**Work item**:
The answer should match the entries below word for word, minus their pictures.

**Task inputs**:
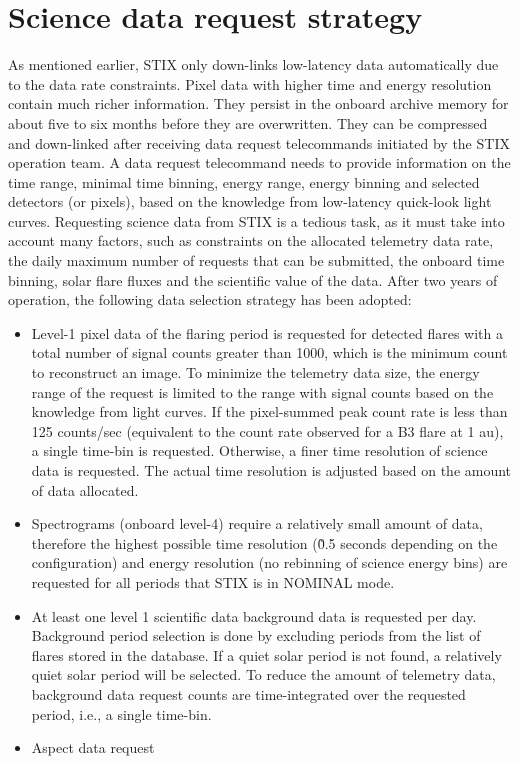 \documentclass[referee]{aa} %
\begin{document}
\section{Science data request strategy}
As mentioned earlier, STIX only down-links low-latency data 
automatically due to the data rate constraints.  
Pixel data with higher time and energy resolution contain much richer information. 
They persist in the onboard archive memory for about five to six months 
before they are overwritten.
They can be compressed and 
down-linked after receiving data request telecommands initiated by the STIX operation team. 
A data request telecommand needs to provide information on the
time range, minimal time binning, energy range, energy binning  and selected detectors (or pixels), based on 
the knowledge from low-latency quick-look light curves.
Requesting science data from STIX is a tedious task, as it must take
into account many factors, such as constraints on the  allocated telemetry data rate, 
the daily maximum number of requests that can be submitted,  
the onboard time binning, 
solar flare fluxes and the scientific value of the data. 
After two years of operation, the following data selection strategy has been adopted: 
\begin{itemize}
  \item 
  Level-1 pixel data 
  of the flaring period is requested for detected flares with a total number of signal counts  greater than 1000, 
  which is the minimum count to reconstruct an image.  
  To minimize the telemetry data size, 
  the energy range of the request is limited to the range with signal counts based on the 
  knowledge from light curves. 
  If the pixel-summed peak count rate is less than 125 counts/sec
  (equivalent to the count rate observed for a B3 flare at 1 au), 
  a single time-bin is requested. Otherwise, a finer time resolution of science data is requested.
  The actual time resolution is adjusted based on the amount of data allocated.
 \item Spectrograms (onboard level-4) require a relatively small amount of data, therefore
  the highest possible time resolution (\~ 0.5 seconds depending on the configuration)
   and energy resolution  (no rebinning of science energy bins) are requested for all periods that STIX is in NOMINAL mode. 
\item At least one level 1 scientific data background data is requested per day. 
Background period selection is done by excluding periods from the list of flares stored in the database. 
If a quiet solar period is not found, a relatively quiet solar period will be selected. 
To reduce the amount of telemetry data, 
background data request counts are time-integrated over the requested period, i.e., a single time-bin.

\item Aspect data request
\end{itemize}
\end{document}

**Response to the task**:
 \documentclass[referee]{aa} %
\begin{document}
\section{Science data request strategy}
As mentioned earlier, STIX only down-links low-latency data 
automatically due to the data rate constraints.  
Pixel data with higher time and energy resolution contain much richer information. 
They persist in the onboard archive memory for about five to six months 
before they are overwritten.
They can be compressed and 
down-linked after receiving data request telecommands initiated by the STIX operation team. 
A data request telecommand needs to provide information on the
time range, minimal time binning, energy range, energy binning  and selected detectors (or pixels), based on 
the knowledge from low-latency quick-look light curves.
Requesting science data from STIX is a tedious task, as it must take
into account many factors, such as constraints on the  allocated telemetry data rate, 
the daily maximum number of requests that can be submitted,  
the onboard time binning, 
solar flare fluxes and the scientific value of the data. 
After two years of operation, the following data selection strategy has been adopted: 
\begin{itemize}
  \item 
  Level-1 pixel data 
  of the flaring period is requested for detected flares with a total number of signal counts  greater than 1000, 
  which is the minimum count to reconstruct an image.  
  To minimize the telemetry data size, 
  the energy range of the request is limited to the range with signal counts based on the 
  knowledge from light curves. 
  If the pixel-summed peak count rate is less than 125 counts/sec
  (equivalent to the count rate observed for a B3 flare at 1 au), 
  a single time-bin is requested. Otherwise, a finer time resolution of science data is requested.
  The actual time resolution is adjusted based on the amount of data allocated.
 \item Spectrograms (onboard level-4) require a relatively small amount of data, therefore
  the highest possible time resolution (\~ 0.5 seconds depending on the configuration)
   and energy resolution  (no rebinning of science energy bins) are requested for all periods that STIX is in NOMINAL mode. 
\item At least one level 1 scientific data background data is requested per day. 
Background period selection is done by excluding periods from the list of flares stored in the database. 
If a quiet solar period is not found, a relatively quiet solar period will be selected. 
To reduce the amount of telemetry data, 
background data request counts are time-integrated over the requested period, i.e., a single time-bin.

\item Aspect data request
\end{itemize}
\end{document}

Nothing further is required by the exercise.